» **What the exercise asks**: The output should be all lines of the entries below in which the word "propositional" occurs.

*** Data excerpts ***

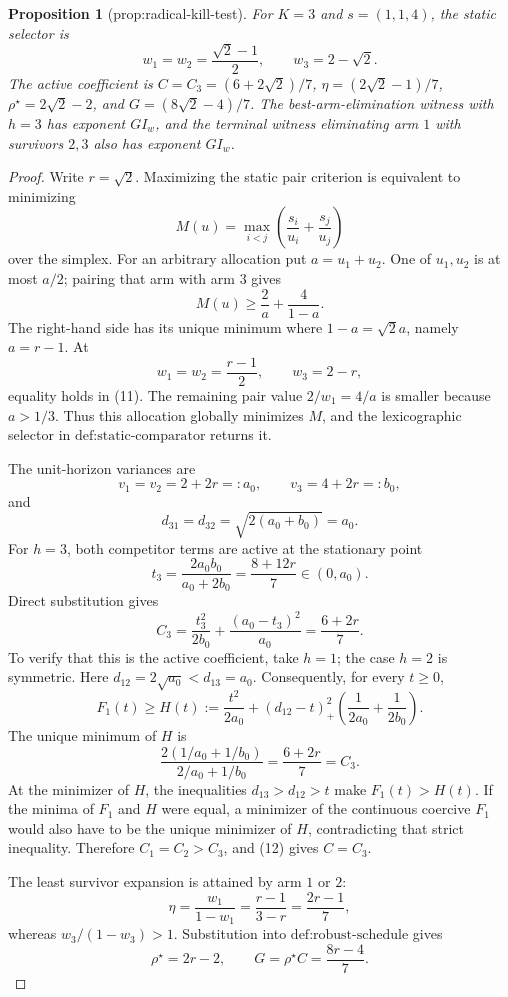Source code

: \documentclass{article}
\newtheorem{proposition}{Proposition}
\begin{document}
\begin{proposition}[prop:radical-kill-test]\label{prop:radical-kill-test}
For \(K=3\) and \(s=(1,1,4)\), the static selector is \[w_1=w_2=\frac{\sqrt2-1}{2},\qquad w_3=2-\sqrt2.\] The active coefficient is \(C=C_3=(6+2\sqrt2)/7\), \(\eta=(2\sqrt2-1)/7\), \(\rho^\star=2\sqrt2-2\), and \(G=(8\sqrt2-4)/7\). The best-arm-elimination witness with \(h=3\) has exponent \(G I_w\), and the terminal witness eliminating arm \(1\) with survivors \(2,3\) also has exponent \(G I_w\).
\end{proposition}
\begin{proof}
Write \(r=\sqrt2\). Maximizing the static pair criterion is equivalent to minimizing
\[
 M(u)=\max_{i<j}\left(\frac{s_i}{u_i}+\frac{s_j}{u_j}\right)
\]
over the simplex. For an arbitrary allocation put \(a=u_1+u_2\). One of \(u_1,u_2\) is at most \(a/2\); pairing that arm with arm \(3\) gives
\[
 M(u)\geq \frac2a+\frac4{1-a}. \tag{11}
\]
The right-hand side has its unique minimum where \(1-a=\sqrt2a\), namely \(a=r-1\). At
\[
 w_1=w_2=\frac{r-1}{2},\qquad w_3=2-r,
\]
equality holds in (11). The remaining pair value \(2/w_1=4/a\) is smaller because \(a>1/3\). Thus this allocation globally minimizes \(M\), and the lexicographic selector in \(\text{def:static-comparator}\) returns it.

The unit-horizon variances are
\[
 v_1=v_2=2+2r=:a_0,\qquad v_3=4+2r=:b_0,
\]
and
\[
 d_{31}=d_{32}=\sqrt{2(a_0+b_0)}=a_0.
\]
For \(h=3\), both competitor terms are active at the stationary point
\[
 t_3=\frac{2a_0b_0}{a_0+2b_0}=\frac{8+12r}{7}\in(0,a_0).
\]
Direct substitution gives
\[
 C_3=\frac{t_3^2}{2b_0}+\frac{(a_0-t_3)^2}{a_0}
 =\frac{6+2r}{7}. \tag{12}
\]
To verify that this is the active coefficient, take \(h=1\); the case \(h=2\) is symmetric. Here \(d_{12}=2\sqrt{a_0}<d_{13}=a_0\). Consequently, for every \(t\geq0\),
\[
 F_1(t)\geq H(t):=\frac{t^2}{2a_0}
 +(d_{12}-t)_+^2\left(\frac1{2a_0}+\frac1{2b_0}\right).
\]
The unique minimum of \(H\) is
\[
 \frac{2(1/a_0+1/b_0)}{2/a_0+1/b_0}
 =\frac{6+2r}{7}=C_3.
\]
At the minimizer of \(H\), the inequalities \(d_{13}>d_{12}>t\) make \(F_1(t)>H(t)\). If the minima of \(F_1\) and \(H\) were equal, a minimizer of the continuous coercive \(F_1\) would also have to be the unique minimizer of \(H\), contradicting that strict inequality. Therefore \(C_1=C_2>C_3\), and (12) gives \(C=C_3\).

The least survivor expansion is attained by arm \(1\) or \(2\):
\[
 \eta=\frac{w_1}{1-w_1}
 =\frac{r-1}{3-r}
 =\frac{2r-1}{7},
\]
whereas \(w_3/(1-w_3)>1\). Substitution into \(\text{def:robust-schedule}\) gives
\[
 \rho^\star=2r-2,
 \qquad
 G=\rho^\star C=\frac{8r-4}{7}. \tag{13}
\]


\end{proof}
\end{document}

***
*** Data excerpts ***

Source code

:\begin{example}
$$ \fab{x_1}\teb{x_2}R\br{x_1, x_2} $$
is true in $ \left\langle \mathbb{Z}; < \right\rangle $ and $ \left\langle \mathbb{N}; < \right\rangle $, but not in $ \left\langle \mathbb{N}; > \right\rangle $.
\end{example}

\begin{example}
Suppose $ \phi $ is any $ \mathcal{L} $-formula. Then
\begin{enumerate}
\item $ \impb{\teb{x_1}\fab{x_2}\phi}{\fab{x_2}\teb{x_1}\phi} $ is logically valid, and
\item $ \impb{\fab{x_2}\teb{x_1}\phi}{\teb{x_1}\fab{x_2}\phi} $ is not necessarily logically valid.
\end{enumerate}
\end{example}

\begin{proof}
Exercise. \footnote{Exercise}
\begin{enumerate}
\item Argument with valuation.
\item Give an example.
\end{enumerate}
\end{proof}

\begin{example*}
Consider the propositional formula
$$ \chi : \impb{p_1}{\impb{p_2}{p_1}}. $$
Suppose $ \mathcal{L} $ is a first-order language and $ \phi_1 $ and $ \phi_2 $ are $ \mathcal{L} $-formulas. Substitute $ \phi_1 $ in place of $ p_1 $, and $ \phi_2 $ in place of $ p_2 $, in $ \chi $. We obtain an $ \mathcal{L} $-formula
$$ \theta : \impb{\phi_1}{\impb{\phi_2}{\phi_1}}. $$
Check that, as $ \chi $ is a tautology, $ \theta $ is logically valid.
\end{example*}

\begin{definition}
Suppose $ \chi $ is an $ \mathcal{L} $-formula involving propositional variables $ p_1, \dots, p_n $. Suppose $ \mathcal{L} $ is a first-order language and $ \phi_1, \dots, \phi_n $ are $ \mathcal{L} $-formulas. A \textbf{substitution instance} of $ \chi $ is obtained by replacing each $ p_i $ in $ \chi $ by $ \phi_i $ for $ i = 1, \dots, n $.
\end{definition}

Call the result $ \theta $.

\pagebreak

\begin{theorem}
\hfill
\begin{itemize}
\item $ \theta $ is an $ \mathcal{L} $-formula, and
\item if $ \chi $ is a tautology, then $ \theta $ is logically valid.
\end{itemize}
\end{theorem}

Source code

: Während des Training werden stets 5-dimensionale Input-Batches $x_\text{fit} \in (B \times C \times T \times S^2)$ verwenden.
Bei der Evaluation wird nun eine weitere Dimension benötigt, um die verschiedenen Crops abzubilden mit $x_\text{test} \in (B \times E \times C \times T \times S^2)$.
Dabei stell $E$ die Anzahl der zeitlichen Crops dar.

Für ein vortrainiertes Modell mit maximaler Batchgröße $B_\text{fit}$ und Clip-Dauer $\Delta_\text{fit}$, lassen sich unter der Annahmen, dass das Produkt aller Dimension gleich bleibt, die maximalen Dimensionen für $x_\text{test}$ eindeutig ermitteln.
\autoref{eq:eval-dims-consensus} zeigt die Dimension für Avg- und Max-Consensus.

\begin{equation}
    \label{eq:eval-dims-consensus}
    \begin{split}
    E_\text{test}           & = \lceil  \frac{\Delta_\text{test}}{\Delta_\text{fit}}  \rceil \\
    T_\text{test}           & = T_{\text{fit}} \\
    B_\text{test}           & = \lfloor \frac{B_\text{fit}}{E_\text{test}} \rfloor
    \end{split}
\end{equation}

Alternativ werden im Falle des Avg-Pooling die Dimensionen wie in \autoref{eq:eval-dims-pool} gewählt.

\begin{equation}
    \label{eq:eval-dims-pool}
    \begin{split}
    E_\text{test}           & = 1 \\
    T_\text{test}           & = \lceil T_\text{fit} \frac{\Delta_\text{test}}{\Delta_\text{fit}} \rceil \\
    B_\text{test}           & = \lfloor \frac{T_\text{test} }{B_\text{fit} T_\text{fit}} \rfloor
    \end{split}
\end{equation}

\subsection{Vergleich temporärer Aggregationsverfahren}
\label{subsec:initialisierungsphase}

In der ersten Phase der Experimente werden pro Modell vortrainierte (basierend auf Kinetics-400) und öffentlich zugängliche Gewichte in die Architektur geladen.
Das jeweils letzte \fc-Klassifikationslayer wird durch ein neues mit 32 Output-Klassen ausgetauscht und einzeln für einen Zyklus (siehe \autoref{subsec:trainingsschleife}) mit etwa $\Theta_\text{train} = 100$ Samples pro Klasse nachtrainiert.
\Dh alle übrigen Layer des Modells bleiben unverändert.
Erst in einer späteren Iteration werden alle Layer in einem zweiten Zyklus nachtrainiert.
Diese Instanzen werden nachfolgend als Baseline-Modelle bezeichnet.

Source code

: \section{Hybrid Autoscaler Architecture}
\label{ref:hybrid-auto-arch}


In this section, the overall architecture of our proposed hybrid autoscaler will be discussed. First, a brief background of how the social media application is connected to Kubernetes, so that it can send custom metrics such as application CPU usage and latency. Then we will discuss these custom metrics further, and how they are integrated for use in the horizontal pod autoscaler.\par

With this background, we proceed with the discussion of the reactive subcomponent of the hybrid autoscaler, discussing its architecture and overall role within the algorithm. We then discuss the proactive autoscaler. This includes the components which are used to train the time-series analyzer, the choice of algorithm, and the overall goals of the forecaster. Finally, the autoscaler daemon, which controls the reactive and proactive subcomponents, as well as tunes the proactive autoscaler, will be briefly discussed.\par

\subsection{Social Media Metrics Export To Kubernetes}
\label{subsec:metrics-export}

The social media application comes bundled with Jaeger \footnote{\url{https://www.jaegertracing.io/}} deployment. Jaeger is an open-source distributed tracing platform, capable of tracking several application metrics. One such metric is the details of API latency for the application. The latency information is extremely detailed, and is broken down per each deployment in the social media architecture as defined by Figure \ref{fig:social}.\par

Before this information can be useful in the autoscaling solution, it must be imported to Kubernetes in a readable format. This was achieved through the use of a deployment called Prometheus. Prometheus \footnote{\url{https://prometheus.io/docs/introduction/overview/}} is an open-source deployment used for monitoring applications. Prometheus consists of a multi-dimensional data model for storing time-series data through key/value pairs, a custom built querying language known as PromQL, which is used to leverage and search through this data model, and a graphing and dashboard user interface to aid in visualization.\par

***

» **Task result**:
Consider the propositional formula
Suppose $ \chi $ is an $ \mathcal{L} $-formula involving propositional variables $ p_1, \dots, p_n $. Suppose $ \mathcal{L} $ is a first-order language and $ \phi_1, \dots, \phi_n $ are $ \mathcal{L} $-formulas. A \textbf{substitution instance} of $ \chi $ is obtained by replacing each $ p_i $ in $ \chi $ by $ \phi_i $ for $ i = 1, \dots, n $.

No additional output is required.